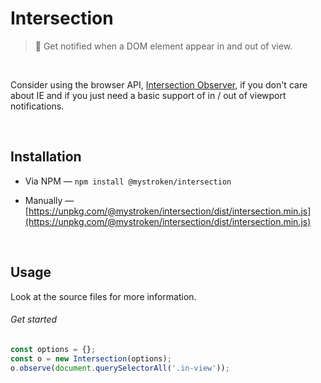 # Intersection

> :eyes: Get notified when a DOM element appear in and out of view.

<br>

Consider using the browser API, [Intersection Observer](https://developer.mozilla.org/en-US/docs/Web/API/Intersection_Observer_API), if you don't care about IE and if you just need a basic support of in / out of viewport notifications.

<br>

## Installation

- Via NPM — ```npm install @mystroken/intersection```

- Manually — [https://unpkg.com/@mystroken/intersection/dist/intersection.min.js](https://unpkg.com/@mystroken/intersection/dist/intersection.min.js)

<br>

## Usage

Look at the source files for more information.

###### Get started

```javascript
const options = {};
const o = new Intersection(options);
o.observe(document.querySelectorAll('.in-view'));
```
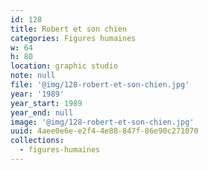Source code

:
 ```yaml
---
id: 128
title: Robert et son chien
categories: Figures humaines
w: 64
h: 80
location: graphic studio
note: null
file: '@img/128-robert-et-son-chien.jpg'
year: '1989'
year_start: 1989
year_end: null
image: '@img/128-robert-et-son-chien.jpg'
uuid: 4aee0e6e-e2f4-4e88-847f-86e90c271070
collections:
  - figures-humaines
---
```


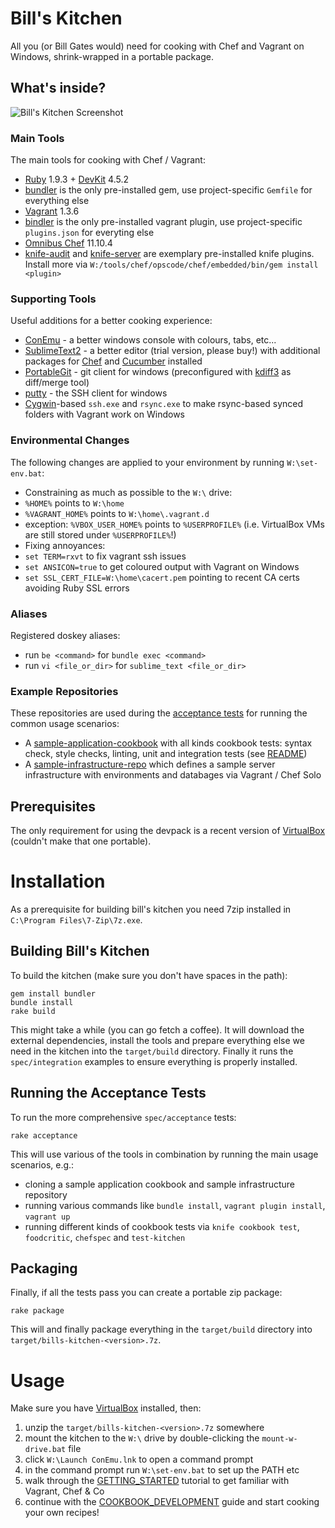 
# Bill's Kitchen

All you (or Bill Gates would) need for cooking with Chef and Vagrant on Windows, shrink-wrapped in a portable package.

## What's inside?

![Bill's Kitchen Screenshot](https://raw.github.com/tknerr/bills-kitchen/master/doc/bills_kitchen_screenshot.png) 

### Main Tools

The main tools for cooking with Chef / Vagrant:

* [Ruby](http://rubyinstaller.org/downloads/) 1.9.3 + [DevKit](http://rubyinstaller.org/add-ons/devkit/) 4.5.2
 * [bundler](http://bundler.io/) is the only pre-installed gem, use project-specific `Gemfile` for everything else
* [Vagrant](http://vagrantup.com/) 1.3.6
 * [bindler](https://github.com/fgrehm/bindler) is the only pre-installed vagrant plugin, use project-specific `plugins.json` for everyting else
* [Omnibus Chef](http://www.getchef.com/chef/install/) 11.10.4
 * [knife-audit](https://github.com/jbz/knife-audit) and [knife-server](https://github.com/fnichol/knife-server) are exemplary pre-installed knife plugins. Install more via `W:/tools/chef/opscode/chef/embedded/bin/gem install <plugin>`

### Supporting Tools

Useful additions for a better cooking experience:

* [ConEmu](https://code.google.com/p/conemu-maximus5/) - a better windows console with colours, tabs, etc...
* [SublimeText2](http://www.sublimetext.com/) - a better editor (trial version, please buy!) with additional packages for [Chef](https://github.com/cabeca/SublimeChef) and [Cucumber](https://github.com/npverni/cucumber-sublime2-bundle) installed
* [PortableGit](https://code.google.com/p/msysgit/) - git client for windows (preconfigured with [kdiff3](http://kdiff3.sourceforge.net/) as diff/merge tool)
* [putty](http://www.chiark.greenend.org.uk/~sgtatham/putty/download.html) - the SSH client for windows
* [Cygwin](http://www.cygwin.com/)-based `ssh.exe` and `rsync.exe` to make rsync-based synced folders with Vagrant work on Windows

### Environmental Changes

The following changes are applied to your environment by running `W:\set-env.bat`:

* Constraining as much as possible to the `W:\` drive:
 * `%HOME%` points to `W:\home`
 * `%VAGRANT_HOME%` points to `W:\home\.vagrant.d`
 * exception: `%VBOX_USER_HOME%` points to `%USERPROFILE%` (i.e. VirtualBox VMs are still stored under `%USERPROFILE%`!)
* Fixing annoyances:
 * `set TERM=rxvt` to fix vagrant ssh issues
 * `set ANSICON=true` to get coloured output with Vagrant on Windows
 * `set SSL_CERT_FILE=W:\home\cacert.pem` pointing to recent CA certs avoiding Ruby SSL errors

### Aliases

Registered doskey aliases:

* run `be <command>` for `bundle exec <command>`
* run `vi <file_or_dir>` for `sublime_text <file_or_dir>` 

### Example Repositories

These repositories are used during the [acceptance tests](https://github.com/tknerr/bills-kitchen/blob/master/spec/acceptance/usage_scenarios_spec.rb) for running the common usage scenarios:

* A [sample-application-cookbook](https://github.com/tknerr/sample-application-cookbook) with all kinds cookbook tests: syntax check, style checks, linting, unit and integration tests (see [README](https://github.com/tknerr/sample-application-cookbook/blob/master/README.md))
* A [sample-infrastructure-repo](https://github.com/tknerr/sample-infrastructure-repo) which defines a sample server infrastructure with environments and databages via Vagrant / Chef Solo

## Prerequisites

The only requirement for using the devpack is a recent version of [VirtualBox](https://www.virtualbox.org/wiki/Downloads) (couldn't make that one portable).


# Installation

As a prerequisite for building bill's kitchen you need 7zip installed in `C:\Program Files\7-Zip\7z.exe`.

## Building Bill's Kitchen

To build the kitchen (make sure you don't have spaces in the path):
```
gem install bundler
bundle install
rake build
```

This might take a while (you can go fetch a coffee). It will download the external dependencies, install the tools and prepare everything else we need in the kitchen into the `target/build` directory. Finally it runs the `spec/integration` examples to ensure everything is properly installed.

## Running the Acceptance Tests

To run the more comprehensive `spec/acceptance` tests:
```
rake acceptance
```

This will use various of the tools in combination by running the main usage scenarios, e.g.:

* cloning a sample application cookbook and sample infrastructure repository
* running various commands like `bundle install`, `vagrant plugin install`, `vagrant up`
* running different kinds of cookbook tests via `knife cookbook test`, `foodcritic`, `chefspec` and `test-kitchen`

## Packaging

Finally, if all the tests pass you can create a portable zip package:
```
rake package
```

This will and finally package everything in the `target/build` directory into `target/bills-kitchen-<version>.7z`.


# Usage

Make sure you have [VirtualBox](https://www.virtualbox.org/wiki/Downloads) installed, then:

1. unzip the `target/bills-kitchen-<version>.7z` somewhere
2. mount the kitchen to the `W:\` drive by double-clicking the `mount-w-drive.bat` file
3. click `W:\Launch ConEmu.lnk` to open a command prompt
4. in the command prompt run `W:\set-env.bat` to set up the PATH etc 
5. walk through the [GETTING_STARTED](file://W:/_GETTING_STARTED.html) tutorial to get familiar with Vagrant, Chef & Co
6. continue with the [COOKBOOK_DEVELOPMENT](file://W:/_COOKBOOK_DEVELOPMENT.html) guide and start cooking your own recipes!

__What you are asked to do__. Starting at the first line of the material, output exactly the lines up to and including the one with "- Via NPM —". Do not include the pictures.

__Finished task__.
 # Intersection

> :eyes: Get notified when a DOM element appear in and out of view.

<br>

Consider using the browser API, [Intersection Observer](https://developer.mozilla.org/en-US/docs/Web/API/Intersection_Observer_API), if you don't care about IE and if you just need a basic support of in / out of viewport notifications.

<br>

## Installation

- Via NPM — ```npm install @mystroken/intersection```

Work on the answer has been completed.